### [What you should do]
Look through the records that follow. Copy every line containing the word "Firebase".

### [Source texts of formatted documents]
______________________________
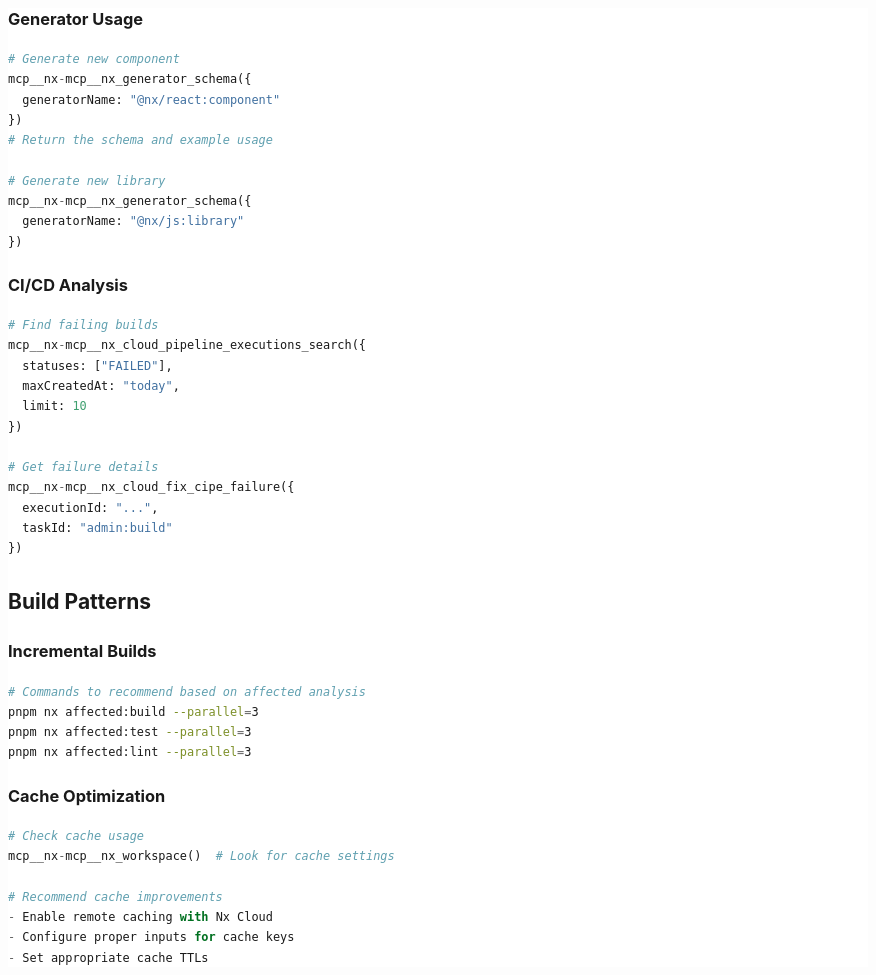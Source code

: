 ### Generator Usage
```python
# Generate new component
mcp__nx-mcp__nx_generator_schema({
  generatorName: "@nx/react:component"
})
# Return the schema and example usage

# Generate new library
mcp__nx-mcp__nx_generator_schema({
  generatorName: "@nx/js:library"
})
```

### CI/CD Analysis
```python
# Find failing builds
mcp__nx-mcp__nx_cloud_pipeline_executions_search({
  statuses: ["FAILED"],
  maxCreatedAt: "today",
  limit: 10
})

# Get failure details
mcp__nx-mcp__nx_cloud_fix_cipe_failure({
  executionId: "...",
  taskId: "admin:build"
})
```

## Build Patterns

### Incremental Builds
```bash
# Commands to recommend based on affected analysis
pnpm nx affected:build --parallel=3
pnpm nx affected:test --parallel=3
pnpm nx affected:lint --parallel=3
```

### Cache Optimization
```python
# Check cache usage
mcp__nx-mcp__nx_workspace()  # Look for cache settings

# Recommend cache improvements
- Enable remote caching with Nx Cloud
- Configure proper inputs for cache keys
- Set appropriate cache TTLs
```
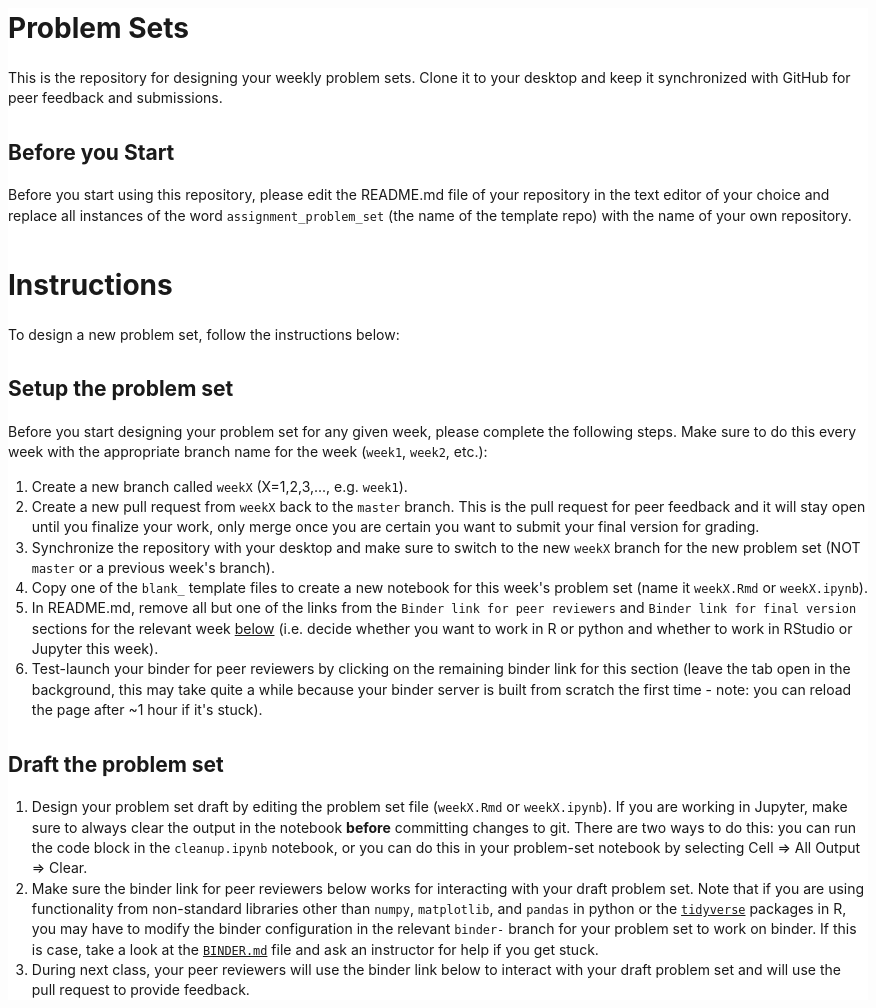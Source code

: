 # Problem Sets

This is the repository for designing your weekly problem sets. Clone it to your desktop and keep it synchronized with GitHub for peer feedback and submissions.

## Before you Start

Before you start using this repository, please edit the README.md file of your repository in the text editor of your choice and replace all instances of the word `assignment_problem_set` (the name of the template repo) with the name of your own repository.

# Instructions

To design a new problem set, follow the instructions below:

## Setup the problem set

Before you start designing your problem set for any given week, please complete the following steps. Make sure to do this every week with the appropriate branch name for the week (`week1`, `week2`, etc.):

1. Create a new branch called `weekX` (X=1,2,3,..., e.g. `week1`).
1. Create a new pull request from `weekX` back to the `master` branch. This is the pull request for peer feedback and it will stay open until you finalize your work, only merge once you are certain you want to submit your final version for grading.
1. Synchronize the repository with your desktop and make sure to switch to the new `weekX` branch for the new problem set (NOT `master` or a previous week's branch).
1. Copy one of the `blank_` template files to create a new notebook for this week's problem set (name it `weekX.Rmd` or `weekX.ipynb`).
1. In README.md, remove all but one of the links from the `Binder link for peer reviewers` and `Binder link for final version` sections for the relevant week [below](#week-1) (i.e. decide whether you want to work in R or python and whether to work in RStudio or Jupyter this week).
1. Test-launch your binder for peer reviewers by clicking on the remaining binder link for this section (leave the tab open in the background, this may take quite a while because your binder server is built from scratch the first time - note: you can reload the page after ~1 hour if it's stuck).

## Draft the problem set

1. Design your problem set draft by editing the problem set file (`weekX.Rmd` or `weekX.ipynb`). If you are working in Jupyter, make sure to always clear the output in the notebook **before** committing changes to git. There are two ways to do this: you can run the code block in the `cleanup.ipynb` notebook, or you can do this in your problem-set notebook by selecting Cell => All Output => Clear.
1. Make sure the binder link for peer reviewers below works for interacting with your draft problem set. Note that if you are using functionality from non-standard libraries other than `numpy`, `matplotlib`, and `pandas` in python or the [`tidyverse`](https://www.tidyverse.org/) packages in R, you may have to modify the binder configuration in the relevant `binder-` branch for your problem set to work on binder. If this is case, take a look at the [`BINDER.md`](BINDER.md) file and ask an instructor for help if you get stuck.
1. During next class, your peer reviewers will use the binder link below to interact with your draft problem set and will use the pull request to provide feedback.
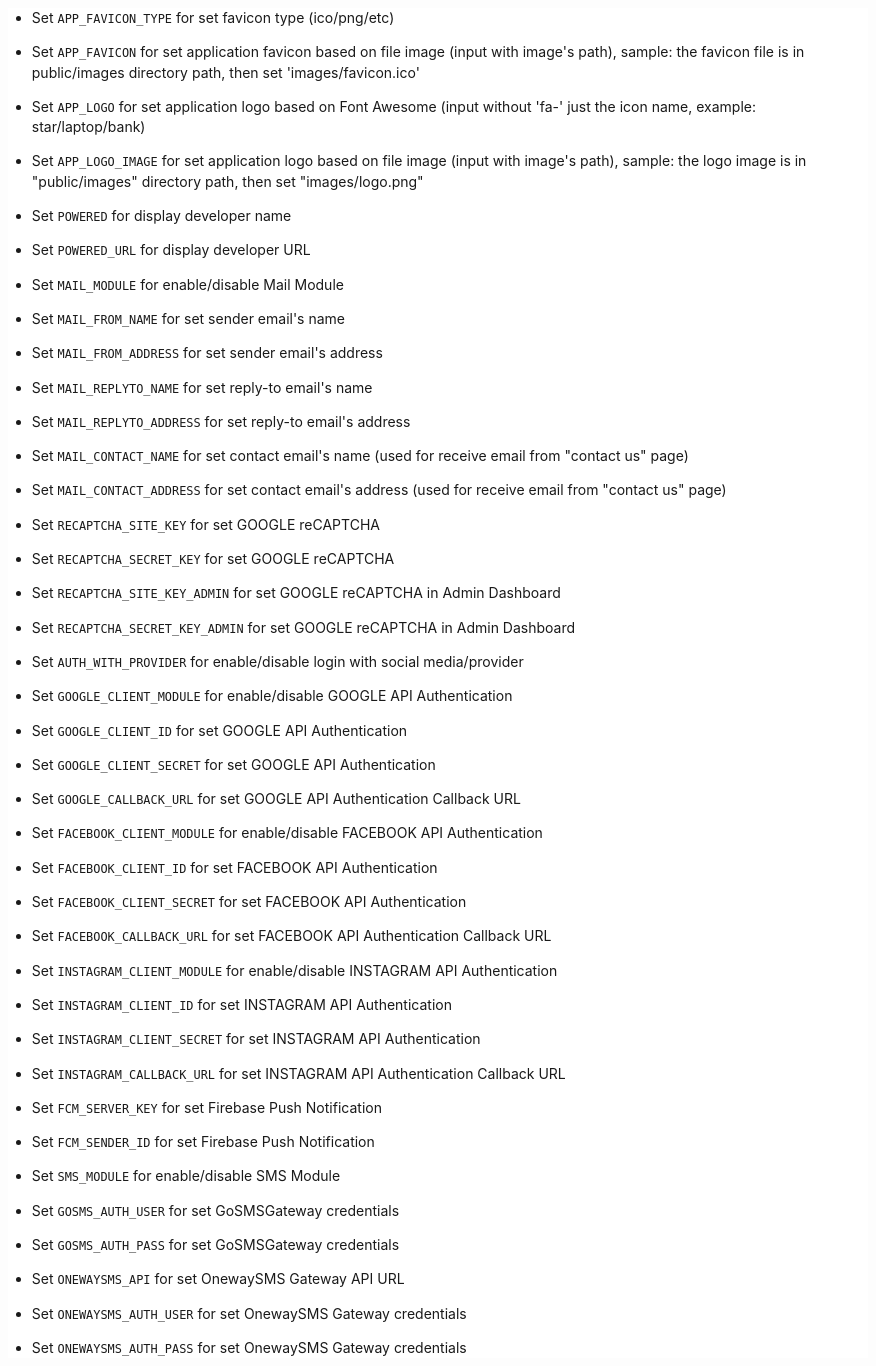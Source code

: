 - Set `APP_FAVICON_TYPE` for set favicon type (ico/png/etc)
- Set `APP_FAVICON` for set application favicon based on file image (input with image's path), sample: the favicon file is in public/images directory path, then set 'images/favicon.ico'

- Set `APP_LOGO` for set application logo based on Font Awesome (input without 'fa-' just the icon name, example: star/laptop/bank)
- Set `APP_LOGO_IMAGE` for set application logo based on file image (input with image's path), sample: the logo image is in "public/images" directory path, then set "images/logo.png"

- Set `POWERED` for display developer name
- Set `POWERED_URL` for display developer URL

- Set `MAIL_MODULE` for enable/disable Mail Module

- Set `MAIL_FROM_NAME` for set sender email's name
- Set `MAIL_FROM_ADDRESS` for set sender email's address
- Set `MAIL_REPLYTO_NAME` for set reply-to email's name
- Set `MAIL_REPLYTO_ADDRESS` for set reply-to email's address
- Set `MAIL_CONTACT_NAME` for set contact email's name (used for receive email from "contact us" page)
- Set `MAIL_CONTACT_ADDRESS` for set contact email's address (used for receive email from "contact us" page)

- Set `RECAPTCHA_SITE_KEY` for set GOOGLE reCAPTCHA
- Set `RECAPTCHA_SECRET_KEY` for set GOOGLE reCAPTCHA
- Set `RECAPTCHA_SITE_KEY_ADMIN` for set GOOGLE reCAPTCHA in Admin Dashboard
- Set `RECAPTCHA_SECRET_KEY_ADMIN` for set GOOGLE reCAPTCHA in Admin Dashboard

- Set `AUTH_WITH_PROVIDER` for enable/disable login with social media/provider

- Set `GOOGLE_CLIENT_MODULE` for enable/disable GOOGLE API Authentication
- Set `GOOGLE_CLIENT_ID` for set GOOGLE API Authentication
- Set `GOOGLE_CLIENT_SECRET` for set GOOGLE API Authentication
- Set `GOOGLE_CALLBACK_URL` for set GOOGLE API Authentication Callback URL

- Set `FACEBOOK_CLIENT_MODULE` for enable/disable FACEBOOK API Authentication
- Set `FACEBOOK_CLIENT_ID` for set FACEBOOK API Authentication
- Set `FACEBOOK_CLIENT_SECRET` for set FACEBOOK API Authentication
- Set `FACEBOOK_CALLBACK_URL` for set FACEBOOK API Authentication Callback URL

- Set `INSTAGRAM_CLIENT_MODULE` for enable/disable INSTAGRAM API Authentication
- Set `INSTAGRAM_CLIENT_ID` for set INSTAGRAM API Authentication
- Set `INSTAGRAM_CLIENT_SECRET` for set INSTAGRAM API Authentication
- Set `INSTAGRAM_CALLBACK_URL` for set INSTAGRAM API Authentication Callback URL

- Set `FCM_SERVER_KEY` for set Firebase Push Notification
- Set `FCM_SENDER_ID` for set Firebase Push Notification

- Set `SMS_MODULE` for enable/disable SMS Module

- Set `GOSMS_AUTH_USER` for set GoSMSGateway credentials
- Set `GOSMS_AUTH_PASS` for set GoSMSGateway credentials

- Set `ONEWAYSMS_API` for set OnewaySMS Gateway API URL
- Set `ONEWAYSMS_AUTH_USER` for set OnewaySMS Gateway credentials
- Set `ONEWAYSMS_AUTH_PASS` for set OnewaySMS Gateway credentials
______________________________
### [Result of this task]
- Set `FCM_SERVER_KEY` for set Firebase Push Notification
- Set `FCM_SENDER_ID` for set Firebase Push Notification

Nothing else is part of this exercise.